▶ **EXERCISE DIRECTIONS**
Nothing but the lines holding the string "高斯消去法" should appear in the answer. Copy them from the entries.
▬▬▬▬▬▬
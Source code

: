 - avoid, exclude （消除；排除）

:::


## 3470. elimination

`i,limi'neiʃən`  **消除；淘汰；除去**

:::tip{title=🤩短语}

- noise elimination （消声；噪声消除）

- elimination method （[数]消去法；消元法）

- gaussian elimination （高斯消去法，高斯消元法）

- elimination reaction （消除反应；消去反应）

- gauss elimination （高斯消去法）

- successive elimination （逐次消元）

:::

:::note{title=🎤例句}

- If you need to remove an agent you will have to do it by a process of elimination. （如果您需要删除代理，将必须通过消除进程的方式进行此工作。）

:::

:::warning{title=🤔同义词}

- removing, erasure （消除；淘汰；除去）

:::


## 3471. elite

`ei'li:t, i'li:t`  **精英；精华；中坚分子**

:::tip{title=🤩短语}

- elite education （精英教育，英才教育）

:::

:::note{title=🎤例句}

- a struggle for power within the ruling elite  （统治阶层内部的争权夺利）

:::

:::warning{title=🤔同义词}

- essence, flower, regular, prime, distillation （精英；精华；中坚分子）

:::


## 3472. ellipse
▬▬▬▬▬▬
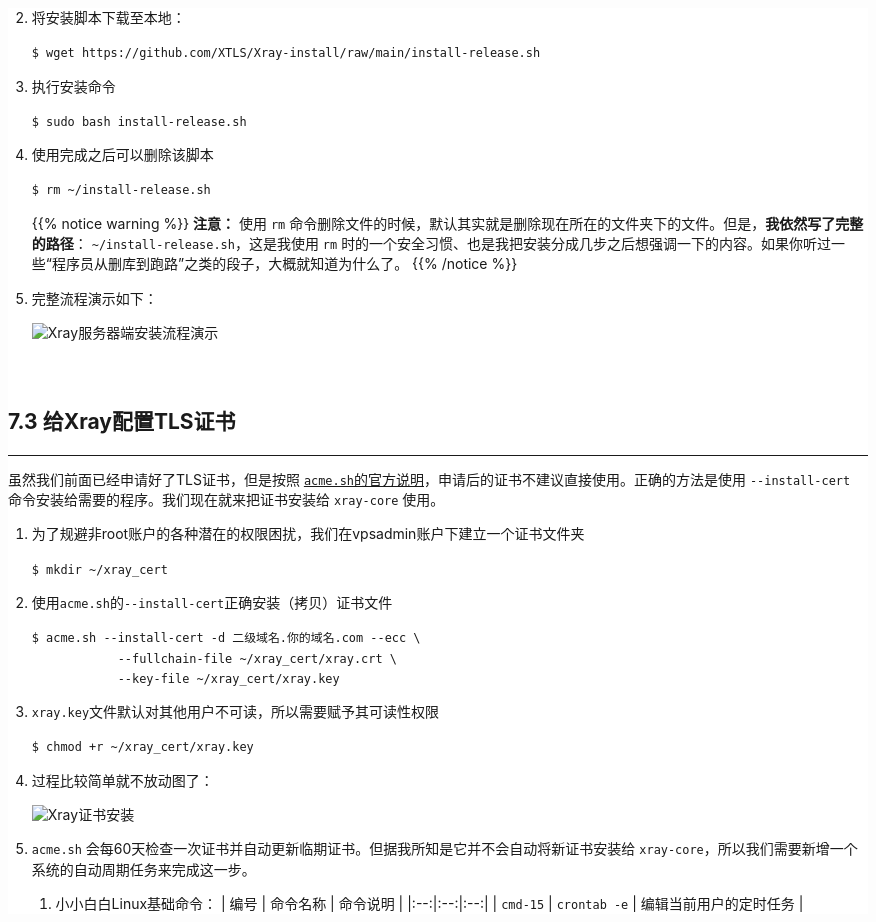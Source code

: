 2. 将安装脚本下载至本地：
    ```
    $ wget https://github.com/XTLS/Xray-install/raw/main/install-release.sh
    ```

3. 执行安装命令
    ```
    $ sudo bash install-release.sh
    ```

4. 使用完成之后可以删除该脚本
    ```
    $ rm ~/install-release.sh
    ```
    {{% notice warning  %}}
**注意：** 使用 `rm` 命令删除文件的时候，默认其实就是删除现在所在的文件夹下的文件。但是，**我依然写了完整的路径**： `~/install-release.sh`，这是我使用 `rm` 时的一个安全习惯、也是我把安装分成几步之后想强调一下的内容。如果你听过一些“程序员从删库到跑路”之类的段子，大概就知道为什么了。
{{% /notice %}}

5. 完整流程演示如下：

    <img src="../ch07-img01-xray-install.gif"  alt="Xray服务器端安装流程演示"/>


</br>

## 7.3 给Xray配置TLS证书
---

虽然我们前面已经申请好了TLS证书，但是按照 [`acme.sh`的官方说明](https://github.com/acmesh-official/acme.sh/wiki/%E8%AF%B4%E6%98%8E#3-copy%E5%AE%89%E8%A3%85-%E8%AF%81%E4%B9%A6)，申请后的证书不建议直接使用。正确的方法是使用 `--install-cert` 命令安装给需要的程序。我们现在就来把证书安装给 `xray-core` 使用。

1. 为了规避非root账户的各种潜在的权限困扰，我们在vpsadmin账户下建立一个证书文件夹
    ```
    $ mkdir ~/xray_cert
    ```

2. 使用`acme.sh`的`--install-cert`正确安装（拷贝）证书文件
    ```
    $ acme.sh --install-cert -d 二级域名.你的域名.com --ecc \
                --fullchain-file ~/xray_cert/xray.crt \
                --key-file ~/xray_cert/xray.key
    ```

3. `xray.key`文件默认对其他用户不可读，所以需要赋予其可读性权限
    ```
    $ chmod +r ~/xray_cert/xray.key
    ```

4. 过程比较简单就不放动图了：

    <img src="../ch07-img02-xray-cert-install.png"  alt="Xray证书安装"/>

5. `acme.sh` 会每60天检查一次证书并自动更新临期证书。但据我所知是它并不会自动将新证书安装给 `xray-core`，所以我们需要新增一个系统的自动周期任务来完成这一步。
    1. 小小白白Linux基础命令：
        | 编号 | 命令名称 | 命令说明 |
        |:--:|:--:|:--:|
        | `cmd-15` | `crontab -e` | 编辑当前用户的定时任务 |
▬▬▬▬▬▬
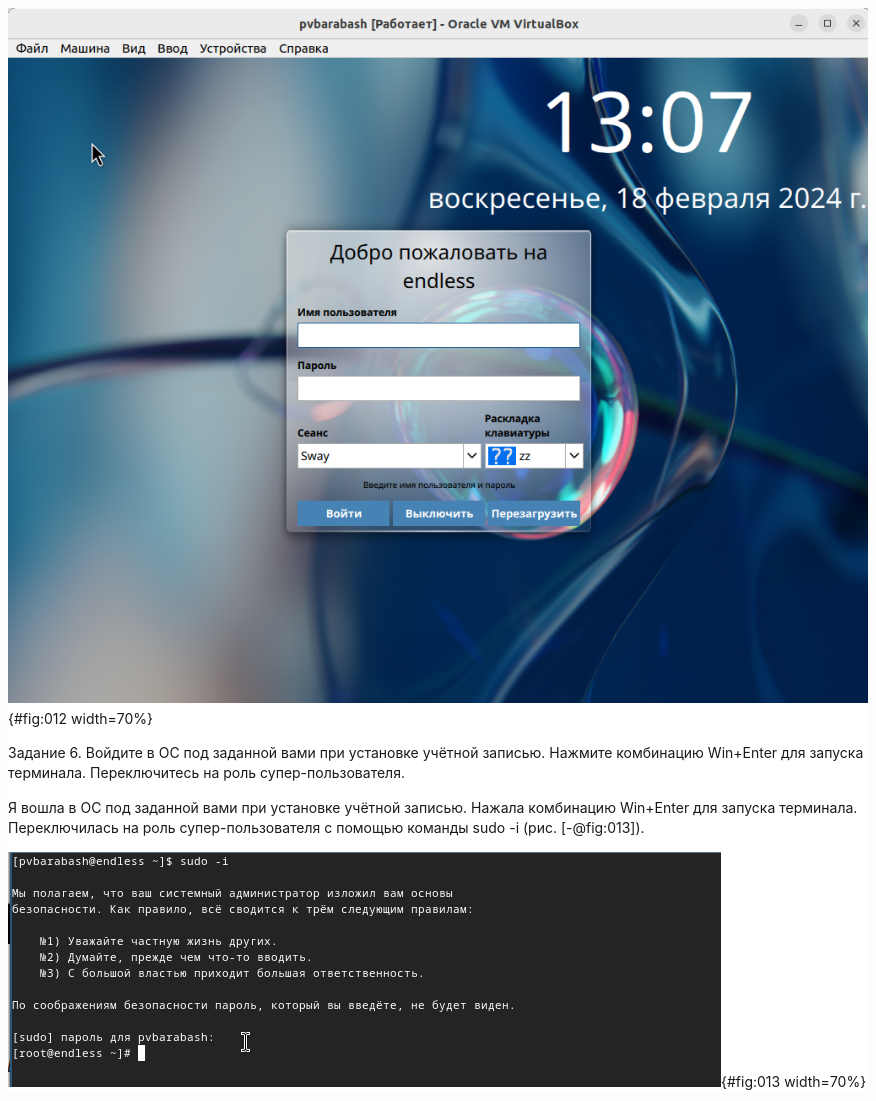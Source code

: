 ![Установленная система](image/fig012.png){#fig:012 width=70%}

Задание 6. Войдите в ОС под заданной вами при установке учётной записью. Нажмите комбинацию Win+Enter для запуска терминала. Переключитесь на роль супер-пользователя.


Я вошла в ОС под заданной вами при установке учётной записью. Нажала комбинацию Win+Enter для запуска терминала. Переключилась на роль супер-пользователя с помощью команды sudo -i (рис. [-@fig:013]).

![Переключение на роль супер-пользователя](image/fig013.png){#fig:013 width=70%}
▬▬▬▬▬▬
▶ **RESULT**
- gaussian elimination （高斯消去法，高斯消元法）
- gauss elimination （高斯消去法）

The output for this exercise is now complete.